От волнения у них наэлектризовались волосы, и это электричество тут же перескочило и на меня. Так мы и пошли по улице, задевая друг дружку встопорщенными волосами. Я диву давалась, сколько мужчин на стамбульских улицах. Я шла как во сне, будто толкая перед собой воздух, собственные движения казались мне страшно замедленными, как под водой, и движения других людей тоже. Копытца осликов скользили по мелким камушкам мостовой, ослики истошно, всем телом кричали. Согнувшись в три погибели, чуть ли не касаясь лицом земли, взмокшие от пота грузчики тащили тяжеленные тюки. Ослы, грузчики, автомобили, корабли, чайки, люди — все это двигалось, шевелилось, но все движения почему-то были гораздо медленнее, чем в Берлине. В нос шибал запах моря и конской мочи, уличная грязь забрызгивала чулки женщин, и вся обувь казалась грязной и заношенной, даже обувь людей явно состоятельных. В заляпанных грязью ботинках мы взошли на паром. Паром покачивало то вправо, то влево, вслед за ним и моя голова склонялась то на плечо мамы, то на плечо отца, пока я не заснула.

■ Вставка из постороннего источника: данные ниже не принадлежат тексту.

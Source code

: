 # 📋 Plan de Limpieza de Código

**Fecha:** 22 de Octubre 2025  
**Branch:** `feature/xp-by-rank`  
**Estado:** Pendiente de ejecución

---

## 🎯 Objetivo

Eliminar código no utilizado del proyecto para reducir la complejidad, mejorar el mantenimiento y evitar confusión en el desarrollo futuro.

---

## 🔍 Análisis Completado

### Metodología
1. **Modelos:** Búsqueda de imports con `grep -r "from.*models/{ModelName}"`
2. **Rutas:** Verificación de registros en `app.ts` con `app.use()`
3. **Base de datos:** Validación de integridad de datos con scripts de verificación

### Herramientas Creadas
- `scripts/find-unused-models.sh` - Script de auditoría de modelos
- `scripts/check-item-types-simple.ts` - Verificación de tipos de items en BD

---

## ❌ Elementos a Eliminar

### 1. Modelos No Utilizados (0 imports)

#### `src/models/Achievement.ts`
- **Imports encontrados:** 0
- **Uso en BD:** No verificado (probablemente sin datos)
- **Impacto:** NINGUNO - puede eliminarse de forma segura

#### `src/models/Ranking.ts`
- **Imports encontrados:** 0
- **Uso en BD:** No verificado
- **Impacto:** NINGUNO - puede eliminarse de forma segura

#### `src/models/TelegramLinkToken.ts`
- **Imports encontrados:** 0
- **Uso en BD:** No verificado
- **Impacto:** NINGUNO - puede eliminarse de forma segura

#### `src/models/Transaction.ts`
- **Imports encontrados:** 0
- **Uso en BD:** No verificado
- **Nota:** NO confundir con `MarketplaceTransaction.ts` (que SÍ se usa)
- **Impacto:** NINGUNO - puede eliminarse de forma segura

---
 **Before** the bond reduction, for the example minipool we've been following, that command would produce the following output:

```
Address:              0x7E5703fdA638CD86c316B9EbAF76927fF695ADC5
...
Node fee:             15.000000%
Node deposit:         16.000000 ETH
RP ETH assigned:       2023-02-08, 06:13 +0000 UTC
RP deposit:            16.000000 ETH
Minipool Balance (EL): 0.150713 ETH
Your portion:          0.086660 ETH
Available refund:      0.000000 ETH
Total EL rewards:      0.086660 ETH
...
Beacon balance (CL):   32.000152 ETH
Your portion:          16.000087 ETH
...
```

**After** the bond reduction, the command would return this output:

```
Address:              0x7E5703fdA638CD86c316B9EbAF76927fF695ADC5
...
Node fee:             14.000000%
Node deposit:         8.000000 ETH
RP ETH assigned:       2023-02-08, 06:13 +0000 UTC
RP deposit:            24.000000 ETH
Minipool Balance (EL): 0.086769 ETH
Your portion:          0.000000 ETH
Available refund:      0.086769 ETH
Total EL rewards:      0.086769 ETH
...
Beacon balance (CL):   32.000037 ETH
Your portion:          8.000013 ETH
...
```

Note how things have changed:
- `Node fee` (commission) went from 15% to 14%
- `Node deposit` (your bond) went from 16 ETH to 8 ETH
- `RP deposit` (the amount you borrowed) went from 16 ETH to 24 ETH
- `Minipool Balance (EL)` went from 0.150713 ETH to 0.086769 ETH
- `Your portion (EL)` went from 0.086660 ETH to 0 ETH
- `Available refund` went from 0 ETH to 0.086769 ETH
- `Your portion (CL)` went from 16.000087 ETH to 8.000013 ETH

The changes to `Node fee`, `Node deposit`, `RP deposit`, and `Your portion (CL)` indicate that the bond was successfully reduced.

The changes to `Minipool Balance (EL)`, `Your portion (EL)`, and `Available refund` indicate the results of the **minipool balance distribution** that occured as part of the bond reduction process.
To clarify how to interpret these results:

Вечером, когда зажглись фонари, я спросила:
— Мама, что, в Стамбуле стало темнее?
— Да нет, доченька, в Стамбуле всегда было такое освещение, просто твои глаза к немецкому свету привыкли.
У папы была машина, «понтиак».
— Ты стосковалась по Стамбулу, — сказал он. — Давай я тебя немножко покатаю.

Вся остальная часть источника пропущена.